A transparência deve ser uma prioridade. Em síntese, as empresas precisam estabelecer políticas claras de privacidade e tornar essas informações facilmente acessíveis aos consumidores. Isso inclui a criação de canais de comunicação para que os usuários possam esclarecer dúvidas sobre como seus dados estão sendo geridos e possam exercer seus direitos, como o acesso, a correção e a exclusão de dados.
Outro ponto crucial é a adoção de medidas técnicas adequadas, como criptografia e monitoramento contínuo, para proteger os dados contra acessos não autorizados e vazamentos. É essencial que as empresas realizem avaliações de riscos regularmente para identificar vulnerabilidades e implementar as correções necessárias.

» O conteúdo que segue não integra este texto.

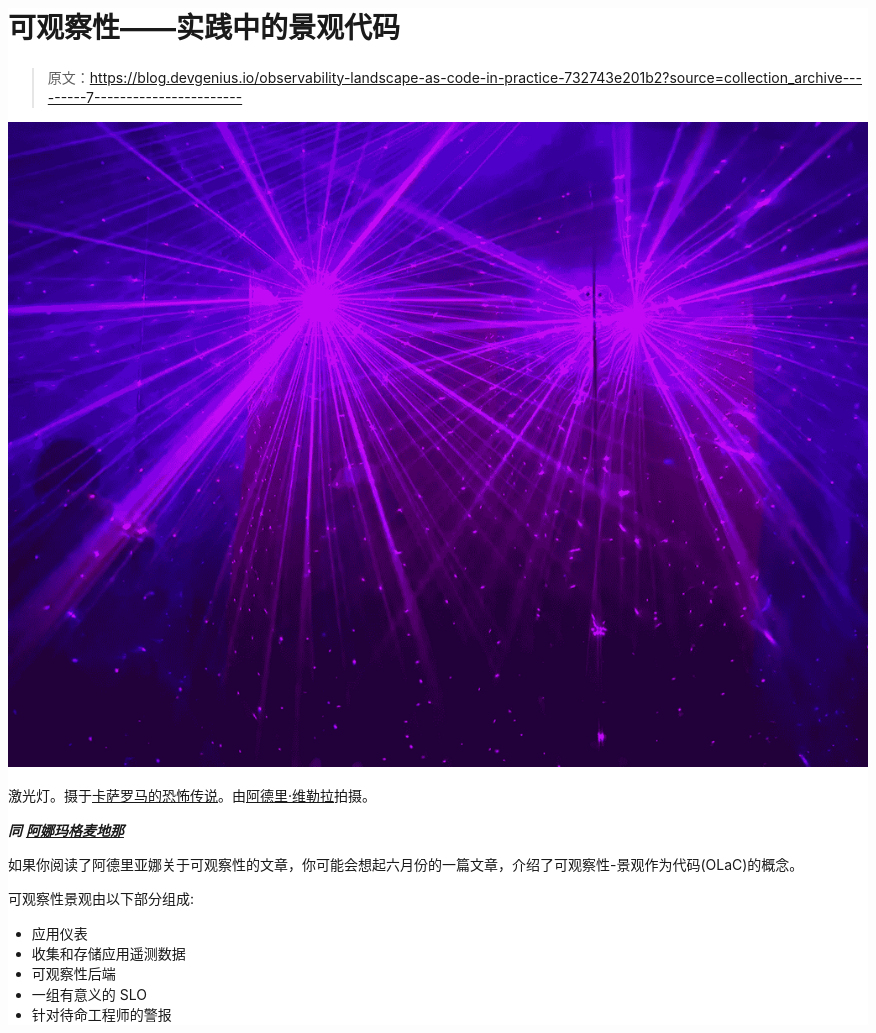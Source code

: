 # 可观察性——实践中的景观代码

> 原文：<https://blog.devgenius.io/observability-landscape-as-code-in-practice-732743e201b2?source=collection_archive---------7----------------------->

![](img/a868cb63a5e7e99adc556ac2a6470c71.png)

激光灯。摄于[卡萨罗马的恐怖传说](https://legendsofhorror.ca)。由[阿德里·维勒拉](https://adri-v.medium.com)拍摄。

***同*** [***阿娜玛格麦地那***](https://lightstep.com/blog/authors/ana-margarita-medina)

如果你阅读了阿德里亚娜关于可观察性的文章，你可能会想起六月份的一篇文章，介绍了可观察性-景观作为代码(OLaC)的概念。

可观察性景观由以下部分组成:

*   应用仪表
*   收集和存储应用遥测数据
*   可观察性后端
*   一组有意义的 SLO
*   针对待命工程师的警报
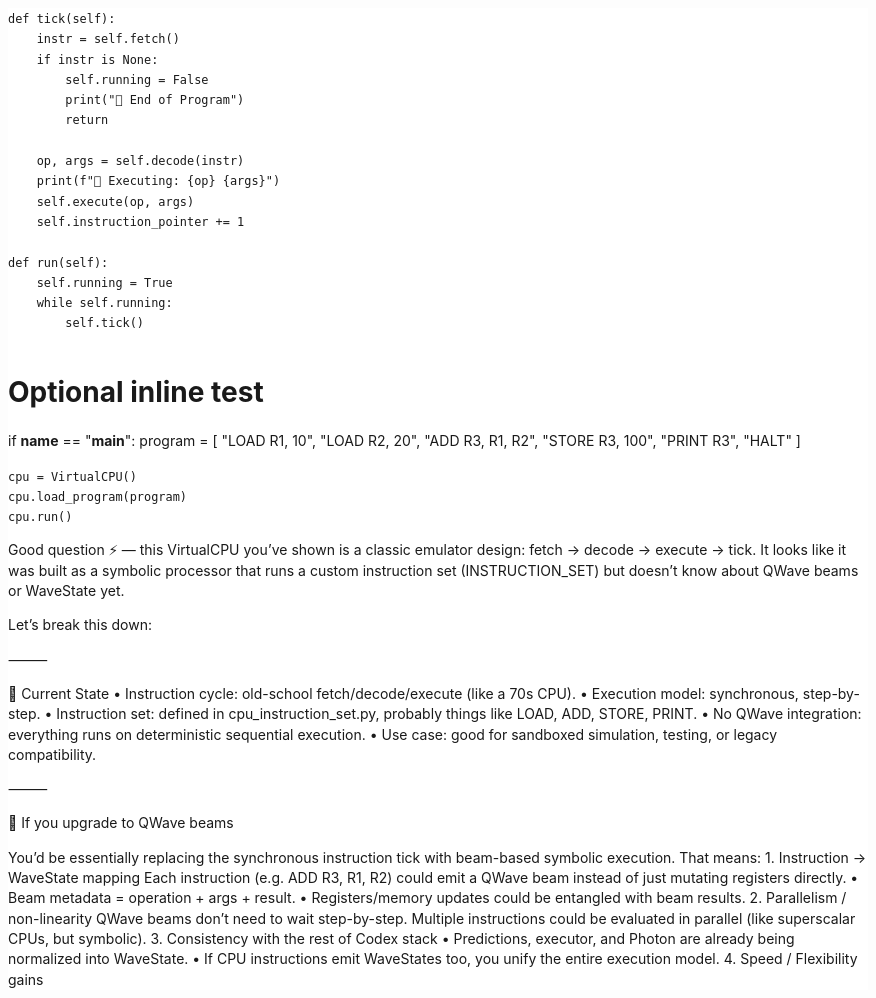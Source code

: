     def tick(self):
        instr = self.fetch()
        if instr is None:
            self.running = False
            print("🛑 End of Program")
            return

        op, args = self.decode(instr)
        print(f"🔹 Executing: {op} {args}")
        self.execute(op, args)
        self.instruction_pointer += 1

    def run(self):
        self.running = True
        while self.running:
            self.tick()


# Optional inline test
if __name__ == "__main__":
    program = [
        "LOAD R1, 10",
        "LOAD R2, 20",
        "ADD R3, R1, R2",
        "STORE R3, 100",
        "PRINT R3",
        "HALT"
    ]

    cpu = VirtualCPU()
    cpu.load_program(program)
    cpu.run()

 Good question ⚡ — this VirtualCPU you’ve shown is a classic emulator design: fetch → decode → execute → tick. It looks like it was built as a symbolic processor that runs a custom instruction set (INSTRUCTION_SET) but doesn’t know about QWave beams or WaveState yet.

Let’s break this down:

⸻

🔎 Current State
	•	Instruction cycle: old-school fetch/decode/execute (like a 70s CPU).
	•	Execution model: synchronous, step-by-step.
	•	Instruction set: defined in cpu_instruction_set.py, probably things like LOAD, ADD, STORE, PRINT.
	•	No QWave integration: everything runs on deterministic sequential execution.
	•	Use case: good for sandboxed simulation, testing, or legacy compatibility.

⸻

🚀 If you upgrade to QWave beams

You’d be essentially replacing the synchronous instruction tick with beam-based symbolic execution. That means:
	1.	Instruction → WaveState mapping
Each instruction (e.g. ADD R3, R1, R2) could emit a QWave beam instead of just mutating registers directly.
	•	Beam metadata = operation + args + result.
	•	Registers/memory updates could be entangled with beam results.
	2.	Parallelism / non-linearity
QWave beams don’t need to wait step-by-step. Multiple instructions could be evaluated in parallel (like superscalar CPUs, but symbolic).
	3.	Consistency with the rest of Codex stack
	•	Predictions, executor, and Photon are already being normalized into WaveState.
	•	If CPU instructions emit WaveStates too, you unify the entire execution model.
	4.	Speed / Flexibility gains
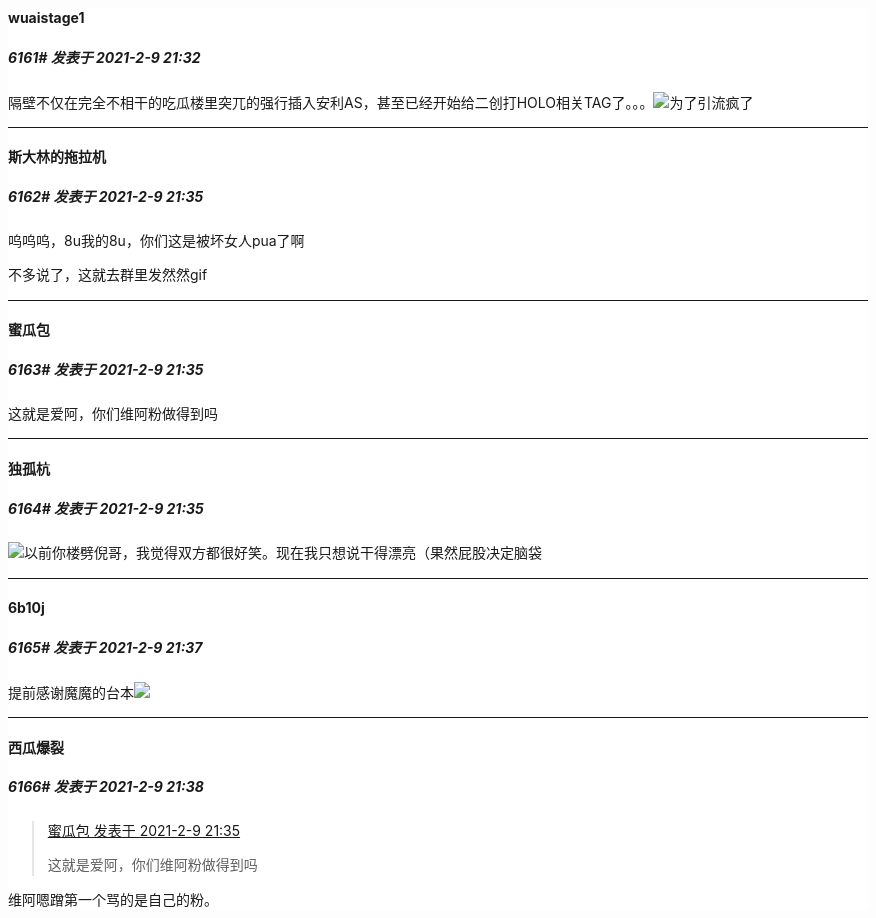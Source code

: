 ####  wuaistage1  
##### 6161#       发表于 2021-2-9 21:32


隔壁不仅在完全不相干的吃瓜楼里突兀的强行插入安利AS，甚至已经开始给二创打HOLO相关TAG了。。。<img src="https://static.saraba1st.com/image/smiley/face2017/068.png" referrerpolicy="no-referrer">为了引流疯了


-----

####  斯大林的拖拉机  
##### 6162#       发表于 2021-2-9 21:35


呜呜呜，8u我的8u，你们这是被坏女人pua了啊


不多说了，这就去群里发然然gif


-----

####  蜜瓜包  
##### 6163#       发表于 2021-2-9 21:35


这就是爱阿，你们维阿粉做得到吗


-----

####  独孤杭  
##### 6164#       发表于 2021-2-9 21:35


<img src="https://static.saraba1st.com/image/smiley/face2017/067.png" referrerpolicy="no-referrer">以前你楼劈倪哥，我觉得双方都很好笑。现在我只想说干得漂亮（果然屁股决定脑袋


-----

####  6b10j  
##### 6165#       发表于 2021-2-9 21:37


提前感谢魔魔的台本<img src="https://static.saraba1st.com/image/smiley/face2017/074.png" referrerpolicy="no-referrer">


-----

####  西瓜爆裂  
##### 6166#       发表于 2021-2-9 21:38


<blockquote><a href="httphttps://bbs.saraba1st.com/2b/forum.php?mod=redirect&amp;goto=findpost&amp;pid=50288674&amp;ptid=1985273" target="_blank">蜜瓜包 发表于 2021-2-9 21:35</a>

这就是爱阿，你们维阿粉做得到吗</blockquote>
维阿嗯蹭第一个骂的是自己的粉。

Com o aumento das denúncias, os órgãos de regulamentação têm intensificado sua fiscalização. Segundo o advogado, “instituições públicas, como a Autoridade Nacional de Proteção de Dados (ANPD) e o Ministério Público Federal (MPF), estão adotando diversas medidas para inibir práticas abusivas na coleta de dados por farmácias”.
Recentemente, inclusive, o MPF abriu um inquérito civil para investigar a prática que exige o CPF em troca de descontos nas farmácias, além do uso inadequado dos dados dos consumidores para direcionamento de anúncios de terceiros.
A investigação do MPF busca esclarecer se a solicitação do CPF para concessão de descontos é abusiva. Essa prática possibilita que as farmácias criem bancos de dados com as preferências de consumo dos clientes, incluindo medicamentos. A RaiaDrogasil, a maior rede de farmácias do Brasil, informa que 97% de suas vendas incluem a obtenção do CPF dos clientes.
Dentre essas ações do MPF e da ANPD, estão a fiscalização direta, a aplicação de sanções administrativas e a abertura de inquéritos civis para investigar se a exigência do CPF, sem a devida autorização, constitui uma violação dos direitos dos consumidores.
Na visão de Ferri, essas iniciativas são essenciais para assegurar a proteção dos dados pessoais e sensíveis dos consumidores. “Essas ações garantem que as farmácias cumpram a LGPD e salvaguardam os direitos dos consumidores em relação à privacidade e ao tratamento dos seus dados pessoais”, conclui o especialista.